Chapter 402, Florida Statutes, only purports to regulate child care facilities and specifically excludes public and nonpublic schools and their integral programs from the requirements of child care facility licensure. Proposed rule 10M-12.001 in effect amends that statute by modifying the exemption given to schools by the Legislature. Further, by utilizing a five-year old cut-off age to define what is a school and what is child care facility HRS further attempts to amend the statute by adding a criterion which the Legislature choose not to add. Such simply cannot be done.
The five-year old cut-off age is arbitrary and unreasonable. It continues to be drawn from analogy to some portions—but some some —of the Florida School Code, i.e., that public schools must include kindergarten, and that a child must be 5 years old to attend public kindergarten. However, the Florida School Code also provides that public schools may include nurseries for 4-year-olds and that, in some instances, 3-year-olds may be admitted to public school. The Legislature has not chosen to define schools in terms of students’ ages. It has merely made a policy choice as to the age of children for whom publicly supported education will be provided.
It is interesting to note that HRS admits in this cause that it cannot regulate as child care facilities programs in public schools and programs in religious nonpublic schools since it has no authority to do so. It further admits that requiring licensure of only programs in nonreligious nonpublic schools would be discriminatory. Yet, it fails to see that promulgating a rule that does so is arbitrary, capricious, and unreasonable.

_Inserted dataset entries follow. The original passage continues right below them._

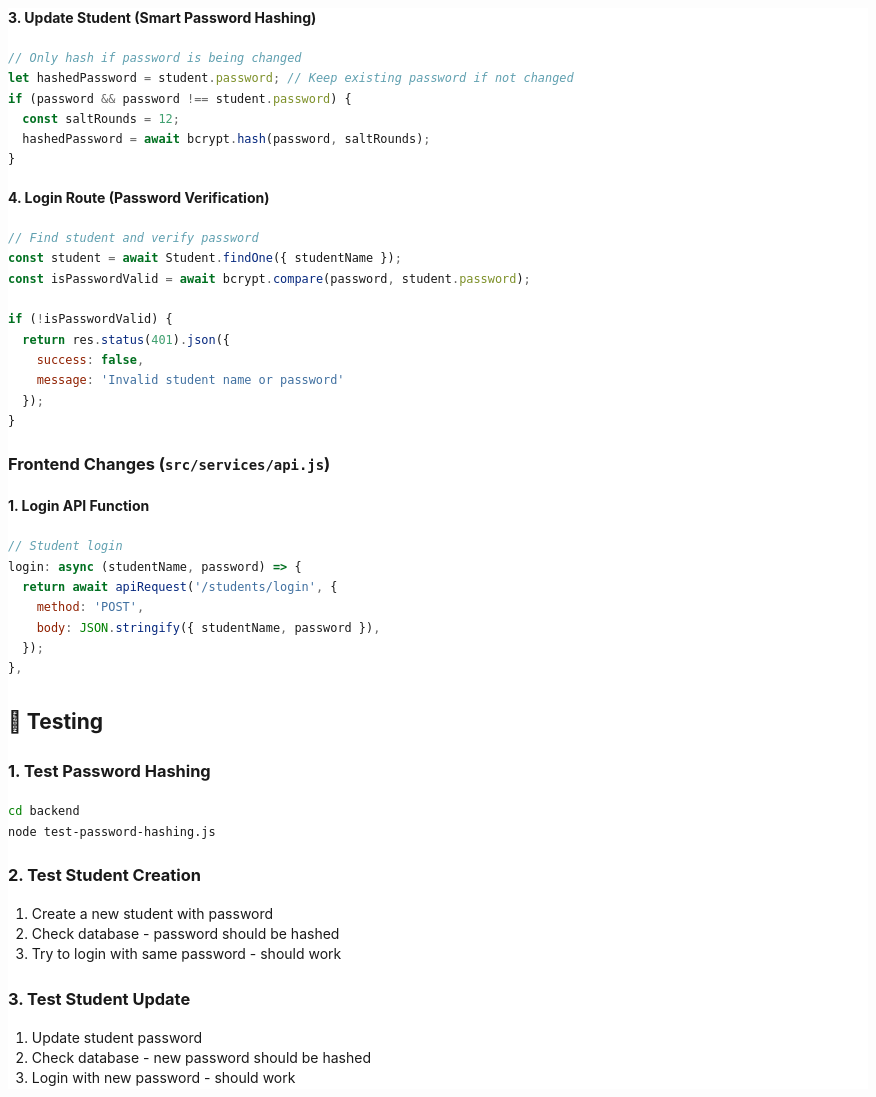 #### 3. **Update Student (Smart Password Hashing)**
```javascript
// Only hash if password is being changed
let hashedPassword = student.password; // Keep existing password if not changed
if (password && password !== student.password) {
  const saltRounds = 12;
  hashedPassword = await bcrypt.hash(password, saltRounds);
}
```

#### 4. **Login Route (Password Verification)**
```javascript
// Find student and verify password
const student = await Student.findOne({ studentName });
const isPasswordValid = await bcrypt.compare(password, student.password);

if (!isPasswordValid) {
  return res.status(401).json({
    success: false,
    message: 'Invalid student name or password'
  });
}
```

### Frontend Changes (`src/services/api.js`)

#### 1. **Login API Function**
```javascript
// Student login
login: async (studentName, password) => {
  return await apiRequest('/students/login', {
    method: 'POST',
    body: JSON.stringify({ studentName, password }),
  });
},
```

## 🧪 Testing

### 1. **Test Password Hashing**
```bash
cd backend
node test-password-hashing.js
```

### 2. **Test Student Creation**
1. Create a new student with password
2. Check database - password should be hashed
3. Try to login with same password - should work

### 3. **Test Student Update**
1. Update student password
2. Check database - new password should be hashed
3. Login with new password - should work
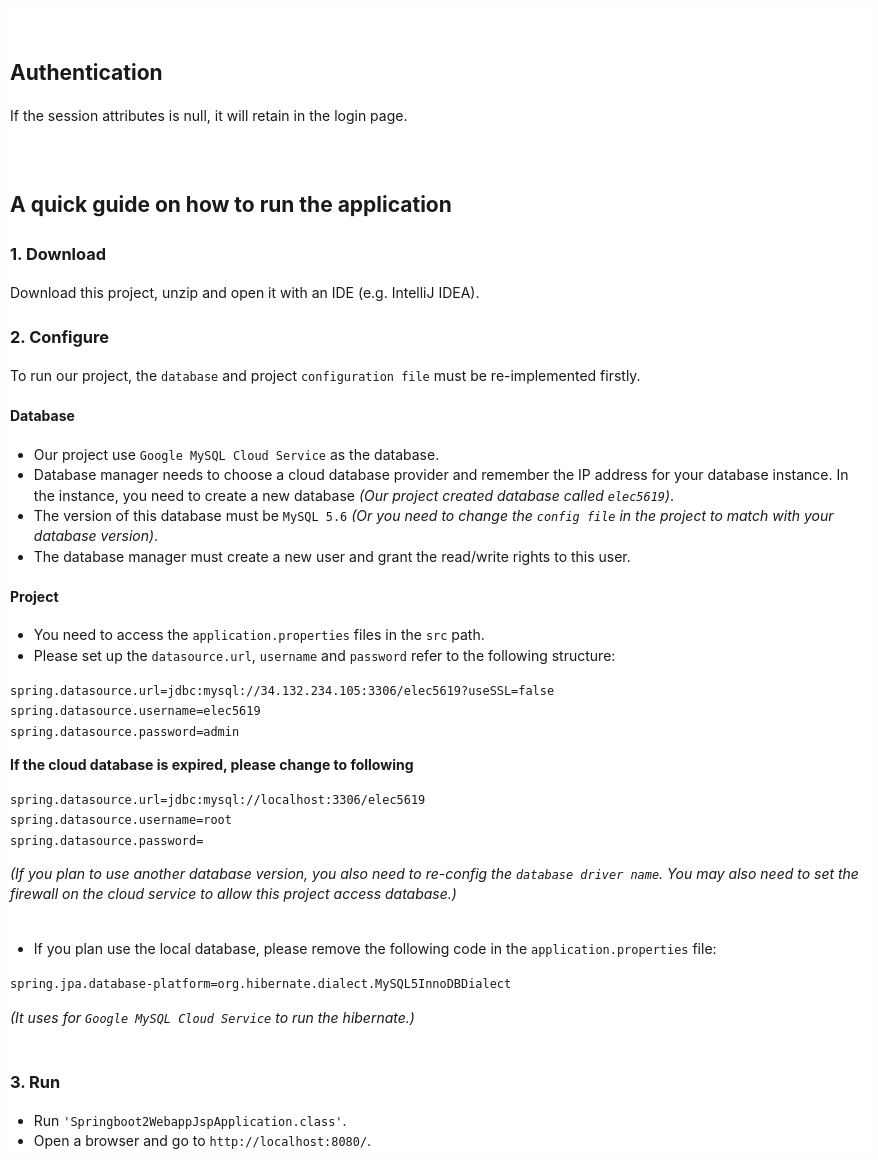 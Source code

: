 <br>

## Authentication
If the session attributes is null, it will retain in the login page.

<br>

## A quick guide on how to run the application
### 1. Download
Download this project, unzip and open it with an IDE (e.g. IntelliJ IDEA).
### 2. Configure
To run our project, the `database` and project `configuration file` must be re-implemented firstly. 
#### Database
- Our project use `Google MySQL Cloud Service` as the database.
- Database manager needs to choose a cloud database provider and remember the IP address for your database instance. In the instance, you need to create a new database *(Our project created database called `elec5619`)*.
- The version of this database must be `MySQL 5.6` *(Or you need to change the `config file` in the project to match with your database version)*.
- The database manager must create a new user and grant the read/write rights to this user.

#### Project
- You need to access the `application.properties` files in the `src` path.
- Please set up the `datasource.url`, `username` and `password` refer to the following structure:
```properties
spring.datasource.url=jdbc:mysql://34.132.234.105:3306/elec5619?useSSL=false
spring.datasource.username=elec5619
spring.datasource.password=admin
```
**If the cloud database is expired, please change to following** 
```properties
spring.datasource.url=jdbc:mysql://localhost:3306/elec5619
spring.datasource.username=root
spring.datasource.password=
```
*(If you plan to use another database version, you also need to re-config the `database driver name`. You may also need to set the firewall on the cloud service to allow this project access database.)*
<br>
<br>

- If you plan use the local database, please remove the following code in the `application.properties` file:
```properties
spring.jpa.database-platform=org.hibernate.dialect.MySQL5InnoDBDialect
```
*(It uses for `Google MySQL Cloud Service` to run the hibernate.)*
<br>
<br>

### 3. Run
- Run `'Springboot2WebappJspApplication.class'`.
- Open a browser and go to `http://localhost:8080/`.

Proposed rule 10M-12.001 is also invalid for its failure to comply with the rulemaking and adoption procedures in Section 120.54, Florida Statutes, in a number of respects. First, the proposed rule does not given notice of the agency’s intended action since the agency has already admitted that it intends to substantially amend its proposed rule to conform with its real intent of only licensing programs in nonreligious nonpublic schools. Second, the specific legal authority relied upon by HRS for authorization of adoption of its proposed rule does not give rulemaking authority to HRS. Third, the economic impact statement accompanying the rule is both inadequate and deceptive.
Petitioners FAANS and The Cushman School have clearly met their *243burden of proof by competent substantial evidence that proposed rule 10M-12.001 is an invalid exercise of delegated legislative authority and that they are substantially affected persons who have standing to challenge that proposed rule. Florida Home Builders Association v. Department of Labor and Employment Security, 412 So.2d 351 (Fla. 1982). It is, therefore,
CONCLUDED and ORDERED that proposed rule 10M-12.001 constitutes an invalid exercise of delegated legislative authority.
DONE and ORDERED this 3rd day of October, 1986, at Tallahassee, Florida.